There are many retirement plans, such as 401(k), 403(b), SEP, and others, which allow taxpayers to accumulate assets for retirement in a financially advantageous way. One of these plans is an individual retirement account, which is commonly abbreviated to IRA. Depending on the type of IRA, the income and also the capital gain taxes can be deferred or tax-free. It is possible to use an IRA to invest in real estate and, potentially, in the case of a Roth IRA, remove capital gains tax liabilities.


What is the difference between a traditional IRA and a Roth IRA? With a traditional IRA, subject to certain income and contribution restrictions beyond the scope of this article, a taxpayer can make contributions to a tax-deferred account with pre-tax funds (i.e. the taxpayer’s income for income tax purposes is reduced by the amount of the contribution).
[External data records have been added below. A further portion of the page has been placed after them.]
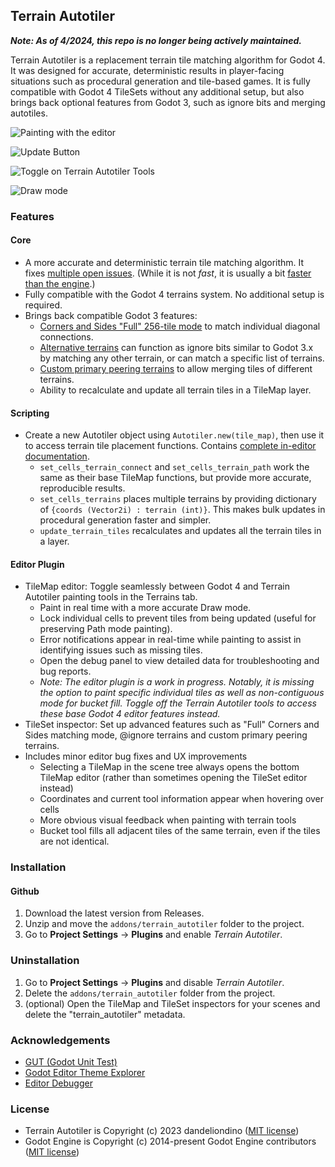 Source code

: ## Terrain Autotiler

***Note: As of 4/2024, this repo is no longer being actively maintained.***

Terrain Autotiler is a replacement terrain tile matching algorithm for Godot 4. It was designed for accurate, deterministic results in player-facing situations such as procedural generation and tile-based games. It is fully compatible with Godot 4 TileSets without any additional setup, but also brings back optional features from Godot 3, such as ignore bits and merging autotiles.

![Painting with the editor](https://raw.githubusercontent.com/wiki/dandeliondino/terrain-autotiler/media/intro/intro_01_paint_with_editor.gif)

![Update Button](https://raw.githubusercontent.com/wiki/dandeliondino/terrain-autotiler/media/intro/intro_02_update_button.gif)

![Toggle on Terrain Autotiler Tools](https://raw.githubusercontent.com/wiki/dandeliondino/terrain-autotiler/media/intro/intro_03_toggle_on_tools.gif)

![Draw mode](https://raw.githubusercontent.com/wiki/dandeliondino/terrain-autotiler/media/intro/intro_04_draw_mode.gif)

### Features
#### Core
- A more accurate and deterministic terrain tile matching algorithm. It fixes [multiple open issues](https://github.com/dandeliondino/terrain-autotiler/wiki/Godot-4-Issues-and-Proposals). (While it is not *fast*, it is usually a bit [faster than the engine](https://github.com/dandeliondino/terrain-autotiler/wiki/Performance-vs-Engine).)
- Fully compatible with the Godot 4 terrains system. No additional setup is required.
- Brings back compatible Godot 3 features:
    - [Corners and Sides "Full" 256-tile mode](https://github.com/dandeliondino/terrain-autotiler/wiki/Additional-Features#corners-and-sides-match-modes) to match individual diagonal connections.
    - [Alternative terrains](https://github.com/dandeliondino/terrain-autotiler/wiki/Additional-Features#alternative-terrains) can function as ignore bits similar to Godot 3.x by matching any other terrain, or can match a specific list of terrains.
    - [Custom primary peering terrains](https://github.com/dandeliondino/terrain-autotiler/wiki/Additional-Features#primary-peering-terrains) to allow merging tiles of different terrains.
    - Ability to recalculate and update all terrain tiles in a TileMap layer.

#### Scripting
- Create a new Autotiler object using `Autotiler.new(tile_map)`, then use it to access terrain tile placement functions. Contains [complete in-editor documentation](https://github.com/dandeliondino/terrain-autotiler/wiki/Scripting).
    - `set_cells_terrain_connect` and `set_cells_terrain_path` work the same as their base TileMap functions, but provide more accurate, reproducible results.
    - `set_cells_terrains` places multiple terrains by providing dictionary of `{coords (Vector2i) : terrain (int)}`. This makes bulk updates in procedural generation faster and simpler.
    - `update_terrain_tiles` recalculates and updates all the terrain tiles in a layer.

#### Editor Plugin
- TileMap editor: Toggle seamlessly between Godot 4 and Terrain Autotiler painting tools in the Terrains tab.
    - Paint in real time with a more accurate Draw mode.
    - Lock individual cells to prevent tiles from being updated (useful for preserving Path mode painting).
    - Error notifications appear in real-time while painting to assist in identifying issues such as missing tiles.
    - Open the debug panel to view detailed data for troubleshooting and bug reports.
    - *Note: The editor plugin is a work in progress. Notably, it is missing the option to paint specific individual tiles as well as non-contiguous mode for bucket fill. Toggle off the Terrain Autotiler tools to access these base Godot 4 editor features instead.*
- TileSet inspector: Set up advanced features such as "Full" Corners and Sides matching mode, @ignore terrains and custom primary peering terrains.
- Includes minor editor bug fixes and UX improvements
    - Selecting a TileMap in the scene tree always opens the bottom TileMap editor (rather than sometimes opening the TileSet editor instead)
    - Coordinates and current tool information appear when hovering over cells
    - More obvious visual feedback when painting with terrain tools
    - Bucket tool fills all adjacent tiles of the same terrain, even if the tiles are not identical.


### Installation
#### Github
1. Download the latest version from Releases.
2. Unzip and move the `addons/terrain_autotiler` folder to the project.
3. Go to **Project Settings** -> **Plugins** and enable *Terrain Autotiler*.

### Uninstallation
1. Go to **Project Settings** -> **Plugins** and disable *Terrain Autotiler*.
2. Delete the `addons/terrain_autotiler` folder from the project.
3. (optional) Open the TileMap and TileSet inspectors for your scenes and delete the "terrain_autotiler" metadata.


### Acknowledgements
- [GUT (Godot Unit Test)](https://github.com/bitwes/Gut)
- [Godot Editor Theme Explorer](https://github.com/YuriSizov/godot-editor-theme-explorer)
- [Editor Debugger](https://github.com/Zylann/godot_editor_debugger_plugin)

### License
- Terrain Autotiler is Copyright (c) 2023 dandeliondino ([MIT license](https://github.com/dandeliondino/terrain-autotiler/blob/main/LICENSE))
- Godot Engine is Copyright (c) 2014-present Godot Engine contributors ([MIT license](https://github.com/godotengine/godot/blob/master/LICENSE.txt))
On the other hand, with a Roth IRA, which is also subject to similar income and contribution restrictions, the contribution is made with after-tax funds. However, the advantage of a Roth IRA is that it allows for the tax-free growth of the investment account and also tax-free distributions during retirement.

To use an IRA for real estate investment, the first step is to create (or rollover, depending on the situation) an IRA and then submit the IRA to a company which provides options for a self-directed account and for real estate investment. In general, the taxpayer will want to ensure that the self-directed IRA is established set up where the company holding the funds functions as an administrator, as opposed to a custodian, and has the systems set up to accommodate real estate investments.


IRS Publication 598 states the income from debt-financed property within an IRA is considered unrelated business income (UBI). UBI is defined by the IRS as “the income from a trade or business that is regularly carried on by an exempt organization and that is not substantially related to the performance by the organization of its exempt purpose or function, except that the organization used the profits derived from this activity.”

If the IRA receives more than $1,000 of UBI during a tax year, it is subject to taxation and an additional tax form must be filed (if there is less than $1,000 of UBI, no filing is required). Tax Planning Tip: Some advisors recommend using the excess UBI to make principal reductions on the mortgage each year because the income is no longer classified as UBI after the debt has been paid off.

One way to locate a company which specializes in real estate purchases within self-directed IRAs is to perform an internet search and use the phrase “self-directed IRA”. This is only a brief overview of the opportunities available with an IRA purchase of real estate. Always consult with your tax and legal advisors to fully explore all relevant issues.